Dill and salmon are a classic pair. Use the freshest fish you can find--wild Pacific Northwest salmon is in season now--for this hors d'oeuvre based on the Swedish dish gravlax. The salt draws moisture from the fish as a way to preserve it; much of the sodium drains off with the liquid. It takes three days to cure, but the results are well worth the effort. Here, the cured fish is served with cucumber salad, but you can also serve it with crackers or baguette slices.
Cooking Light JUNE 2005
To prepare salmon, combine first 5 ingredients in a small bowl. Sprinkle one-third of dill mixture in bottom of a 13 x 9-inch baking dish. Arrange 1 salmon half, skin-side down, on dill mixture. Combine one-third of dill mixture and beets in a small bowl; spread over salmon. Top with remaining salmon half, skin-side up. Spread remaining dill mixture evenly over salmon. Cover loosely with plastic wrap. Place a cast-iron skillet or other heavy object on top of salmon to weigh it down; refrigerate 24 hours.

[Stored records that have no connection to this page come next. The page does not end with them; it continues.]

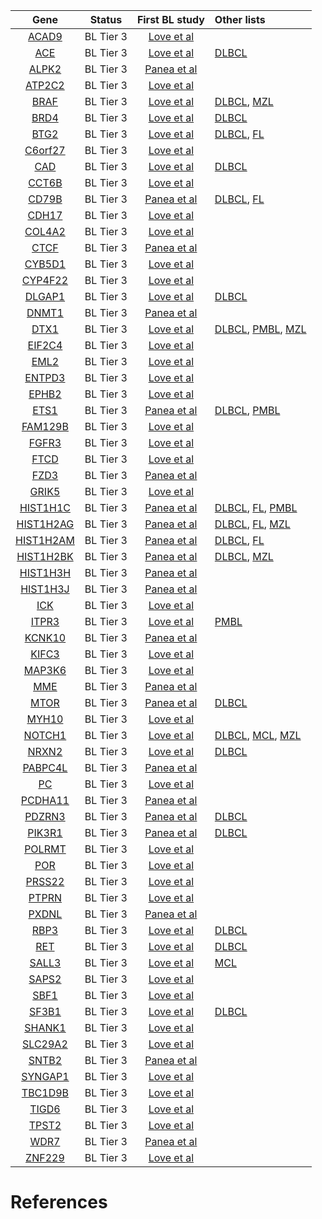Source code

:|Gene|Status| First BL study | Other lists | 
|:-:|:-:|:-:|:----|
|[ACAD9](ACAD9)|BL Tier 3|[Love et al](papers/loveGeneticLandscapeMutations2012)||
|[ACE](ACE)|BL Tier 3|[Love et al](papers/loveGeneticLandscapeMutations2012)|[DLBCL](DLBCL_genes#tier-3-dlbcl-genes)|
|[ALPK2](ALPK2)|BL Tier 3|[Panea et al](papers/paneaWholeGenomeLandscape2019)||
|[ATP2C2](ATP2C2)|BL Tier 3|[Love et al](papers/loveGeneticLandscapeMutations2012)||
|[BRAF](BRAF)|BL Tier 3|[Love et al](papers/loveGeneticLandscapeMutations2012)|[DLBCL](DLBCL_genes#tier-1-dlbcl-genes), [MZL](MZL_genes#tier-1-mzl-genes)|
|[BRD4](BRD4)|BL Tier 3|[Love et al](papers/loveGeneticLandscapeMutations2012)|[DLBCL](DLBCL_genes#tier-3-dlbcl-genes)|
|[BTG2](BTG2)|BL Tier 3|[Love et al](papers/loveGeneticLandscapeMutations2012)|[DLBCL](DLBCL_genes#tier-1-dlbcl-genes), [FL](FL_genes#tier-2-fl-genes)|
|[C6orf27](C6orf27)|BL Tier 3|[Love et al](papers/loveGeneticLandscapeMutations2012)||
|[CAD](CAD)|BL Tier 3|[Love et al](papers/loveGeneticLandscapeMutations2012)|[DLBCL](DLBCL_genes#tier-3-dlbcl-genes)|
|[CCT6B](CCT6B)|BL Tier 3|[Love et al](papers/loveGeneticLandscapeMutations2012)||
|[CD79B](CD79B)|BL Tier 3|[Panea et al](papers/paneaWholeGenomeLandscape2019)|[DLBCL](DLBCL_genes#tier-1-dlbcl-genes), [FL](FL_genes#tier-2-fl-genes)|
|[CDH17](CDH17)|BL Tier 3|[Love et al](papers/loveGeneticLandscapeMutations2012)||
|[COL4A2](COL4A2)|BL Tier 3|[Love et al](papers/loveGeneticLandscapeMutations2012)||
|[CTCF](CTCF)|BL Tier 3|[Panea et al](papers/paneaWholeGenomeLandscape2019)||
|[CYB5D1](CYB5D1)|BL Tier 3|[Love et al](papers/loveGeneticLandscapeMutations2012)||
|[CYP4F22](CYP4F22)|BL Tier 3|[Love et al](papers/loveGeneticLandscapeMutations2012)||
|[DLGAP1](DLGAP1)|BL Tier 3|[Love et al](papers/loveGeneticLandscapeMutations2012)|[DLBCL](DLBCL_genes#tier-3-dlbcl-genes)|
|[DNMT1](DNMT1)|BL Tier 3|[Panea et al](papers/paneaWholeGenomeLandscape2019)||
|[DTX1](DTX1)|BL Tier 3|[Love et al](papers/loveGeneticLandscapeMutations2012)|[DLBCL](DLBCL_genes#tier-1-dlbcl-genes), [PMBL](PMBL_genes#tier-1-pmbl-genes), [MZL](MZL_genes#tier-1-mzl-genes)|
|[EIF2C4](EIF2C4)|BL Tier 3|[Love et al](papers/loveGeneticLandscapeMutations2012)||
|[EML2](EML2)|BL Tier 3|[Love et al](papers/loveGeneticLandscapeMutations2012)||
|[ENTPD3](ENTPD3)|BL Tier 3|[Love et al](papers/loveGeneticLandscapeMutations2012)||
|[EPHB2](EPHB2)|BL Tier 3|[Love et al](papers/loveGeneticLandscapeMutations2012)||
|[ETS1](ETS1)|BL Tier 3|[Panea et al](papers/paneaWholeGenomeLandscape2019)|[DLBCL](DLBCL_genes#tier-1-dlbcl-genes), [PMBL](PMBL_genes#tier-2-pmbl-genes)|
|[FAM129B](FAM129B)|BL Tier 3|[Love et al](papers/loveGeneticLandscapeMutations2012)||
|[FGFR3](FGFR3)|BL Tier 3|[Love et al](papers/loveGeneticLandscapeMutations2012)||
|[FTCD](FTCD)|BL Tier 3|[Love et al](papers/loveGeneticLandscapeMutations2012)||
|[FZD3](FZD3)|BL Tier 3|[Panea et al](papers/paneaWholeGenomeLandscape2019)||
|[GRIK5](GRIK5)|BL Tier 3|[Love et al](papers/loveGeneticLandscapeMutations2012)||
|[HIST1H1C](HIST1H1C)|BL Tier 3|[Panea et al](papers/paneaWholeGenomeLandscape2019)|[DLBCL](DLBCL_genes#tier-1-dlbcl-genes), [FL](FL_genes#tier-1-fl-genes), [PMBL](PMBL_genes#tier-2-pmbl-genes)|
|[HIST1H2AG](HIST1H2AG)|BL Tier 3|[Panea et al](papers/paneaWholeGenomeLandscape2019)|[DLBCL](DLBCL_genes#tier-2-dlbcl-genes), [FL](FL_genes#tier-1-fl-genes), [MZL](MZL_genes#tier-2-mzl-genes)|
|[HIST1H2AM](HIST1H2AM)|BL Tier 3|[Panea et al](papers/paneaWholeGenomeLandscape2019)|[DLBCL](DLBCL_genes#tier-1-dlbcl-genes), [FL](FL_genes#tier-1-fl-genes)|
|[HIST1H2BK](HIST1H2BK)|BL Tier 3|[Panea et al](papers/paneaWholeGenomeLandscape2019)|[DLBCL](DLBCL_genes#tier-1-dlbcl-genes), [MZL](MZL_genes#tier-2-mzl-genes)|
|[HIST1H3H](HIST1H3H)|BL Tier 3|[Panea et al](papers/paneaWholeGenomeLandscape2019)||
|[HIST1H3J](HIST1H3J)|BL Tier 3|[Panea et al](papers/paneaWholeGenomeLandscape2019)||
|[ICK](ICK)|BL Tier 3|[Love et al](papers/loveGeneticLandscapeMutations2012)||
|[ITPR3](ITPR3)|BL Tier 3|[Love et al](papers/loveGeneticLandscapeMutations2012)|[PMBL](PMBL_genes#tier-2-pmbl-genes)|
|[KCNK10](KCNK10)|BL Tier 3|[Panea et al](papers/paneaWholeGenomeLandscape2019)||
|[KIFC3](KIFC3)|BL Tier 3|[Love et al](papers/loveGeneticLandscapeMutations2012)||
|[MAP3K6](MAP3K6)|BL Tier 3|[Love et al](papers/loveGeneticLandscapeMutations2012)||
|[MME](MME)|BL Tier 3|[Panea et al](papers/paneaWholeGenomeLandscape2019)||
|[MTOR](MTOR)|BL Tier 3|[Panea et al](papers/paneaWholeGenomeLandscape2019)|[DLBCL](DLBCL_genes#tier-1-dlbcl-genes)|
|[MYH10](MYH10)|BL Tier 3|[Love et al](papers/loveGeneticLandscapeMutations2012)||
|[NOTCH1](NOTCH1)|BL Tier 3|[Love et al](papers/loveGeneticLandscapeMutations2012)|[DLBCL](DLBCL_genes#tier-1-dlbcl-genes), [MCL](MCL_genes#tier-1-mcl-genes), [MZL](MZL_genes#tier-1-mzl-genes)|
|[NRXN2](NRXN2)|BL Tier 3|[Love et al](papers/loveGeneticLandscapeMutations2012)|[DLBCL](DLBCL_genes#tier-3-dlbcl-genes)|
|[PABPC4L](PABPC4L)|BL Tier 3|[Panea et al](papers/paneaWholeGenomeLandscape2019)||
|[PC](PC)|BL Tier 3|[Love et al](papers/loveGeneticLandscapeMutations2012)||
|[PCDHA11](PCDHA11)|BL Tier 3|[Panea et al](papers/paneaWholeGenomeLandscape2019)||
|[PDZRN3](PDZRN3)|BL Tier 3|[Panea et al](papers/paneaWholeGenomeLandscape2019)|[DLBCL](DLBCL_genes#tier-3-dlbcl-genes)|
|[PIK3R1](PIK3R1)|BL Tier 3|[Panea et al](papers/paneaWholeGenomeLandscape2019)|[DLBCL](DLBCL_genes#tier-2-dlbcl-genes)|
|[POLRMT](POLRMT)|BL Tier 3|[Love et al](papers/loveGeneticLandscapeMutations2012)||
|[POR](POR)|BL Tier 3|[Love et al](papers/loveGeneticLandscapeMutations2012)||
|[PRSS22](PRSS22)|BL Tier 3|[Love et al](papers/loveGeneticLandscapeMutations2012)||
|[PTPRN](PTPRN)|BL Tier 3|[Love et al](papers/loveGeneticLandscapeMutations2012)||
|[PXDNL](PXDNL)|BL Tier 3|[Panea et al](papers/paneaWholeGenomeLandscape2019)||
|[RBP3](RBP3)|BL Tier 3|[Love et al](papers/loveGeneticLandscapeMutations2012)|[DLBCL](DLBCL_genes#tier-2-dlbcl-genes)|
|[RET](RET)|BL Tier 3|[Love et al](papers/loveGeneticLandscapeMutations2012)|[DLBCL](DLBCL_genes#tier-3-dlbcl-genes)|
|[SALL3](SALL3)|BL Tier 3|[Love et al](papers/loveGeneticLandscapeMutations2012)|[MCL](MCL_genes#tier-2-mcl-genes)|
|[SAPS2](SAPS2)|BL Tier 3|[Love et al](papers/loveGeneticLandscapeMutations2012)||
|[SBF1](SBF1)|BL Tier 3|[Love et al](papers/loveGeneticLandscapeMutations2012)||
|[SF3B1](SF3B1)|BL Tier 3|[Love et al](papers/loveGeneticLandscapeMutations2012)|[DLBCL](DLBCL_genes#tier-1-dlbcl-genes)|
|[SHANK1](SHANK1)|BL Tier 3|[Love et al](papers/loveGeneticLandscapeMutations2012)||
|[SLC29A2](SLC29A2)|BL Tier 3|[Love et al](papers/loveGeneticLandscapeMutations2012)||
|[SNTB2](SNTB2)|BL Tier 3|[Panea et al](papers/paneaWholeGenomeLandscape2019)||
|[SYNGAP1](SYNGAP1)|BL Tier 3|[Love et al](papers/loveGeneticLandscapeMutations2012)||
|[TBC1D9B](TBC1D9B)|BL Tier 3|[Love et al](papers/loveGeneticLandscapeMutations2012)||
|[TIGD6](TIGD6)|BL Tier 3|[Love et al](papers/loveGeneticLandscapeMutations2012)||
|[TPST2](TPST2)|BL Tier 3|[Love et al](papers/loveGeneticLandscapeMutations2012)||
|[WDR7](WDR7)|BL Tier 3|[Panea et al](papers/paneaWholeGenomeLandscape2019)||
|[ZNF229](ZNF229)|BL Tier 3|[Love et al](papers/loveGeneticLandscapeMutations2012)||

# References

Remove skillet; set aside. Uncover salmon; carefully turn salmon stack over. Cover loosely with plastic wrap. Place skillet on top of salmon, and refrigerate 24 hours. Repeat procedure one more time.
To prepare salad, place cucumbers in a colander; sprinkle with 1 tablespoon salt. Toss well. Drain in sink 1 hour. Place cucumbers on several layers of paper towels; cover with additional paper towels. Let stand 5 minutes, pressing down occasionally. Combine cucumbers, vinegar, and remaining ingredients except dill sprigs. Cover and chill 1 hour or up to 4 hours, stirring occasionally; drain well.
Scrape off and discard beet and salt mixtures from salmon. Discard liquid. Cut salmon into (1/8-inch-thick) slices; discard skin. Serve with salad. Garnish with dill sprigs, if desired.